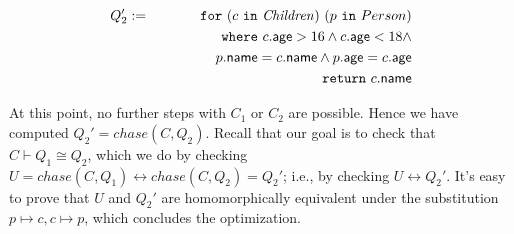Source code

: \documentclass{sigplanconf}
\newcommand{\FOR}{{\tt for}\relax\ifmmode\ \else\xspace\fi}
\newcommand{\WHERE}{{\tt where}\relax\ifmmode\ \else\xspace\fi}
\newcommand{\IN}{ \ {\tt in} \ }
\newcommand{\RETURN}{{\tt return}\relax\ifmmode\ \else\xspace\fi}
\newcommand{\relation}[1]{\ensuremath{\mathit{#1}}\xspace}
\begin{document}
\begin{eqnarray*}
Q_2' & := & \FOR (c \IN \relation{Children}) \ (p \IN Person) \\
 & & \WHERE c.{\sf age} > 16 \wedge c.{\sf age} < 18 \wedge \\
 & & \ \ \ \ \ \ \ \ \ \ \ \   p.{\sf name} = c.{\sf name} \wedge p.{\sf age} = c.{\sf age}\\
  & & \RETURN c.{\sf name}
\end{eqnarray*}  

At this point, no further steps with $C_1$ or $C_2$ are possible.
Hence we have computed $Q_2' = chase(C, Q_2)$.
Recall that our goal is to check that $C \vdash Q_1 \cong Q_2$, which we do by checking $U = chase(C, Q_1) \leftrightarrow chase(C, Q_2) = Q_2'$; i.e., by checking $U \leftrightarrow Q_2'$.
It's easy to prove that $U$ and $Q_2'$ are homomorphically equivalent under the substitution $p \mapsto c, c \mapsto p$, which concludes the optimization.

%
%
\end{document}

_ _ _ _ _

> [Task to complete] Please return every line of the records that contains the word "ifmmode".

> [Response box]
\newcommand{\FOR}{{\tt for}\relax\ifmmode\ \else\xspace\fi}
\newcommand{\WHERE}{{\tt where}\relax\ifmmode\ \else\xspace\fi}
\newcommand{\RETURN}{{\tt return}\relax\ifmmode\ \else\xspace\fi}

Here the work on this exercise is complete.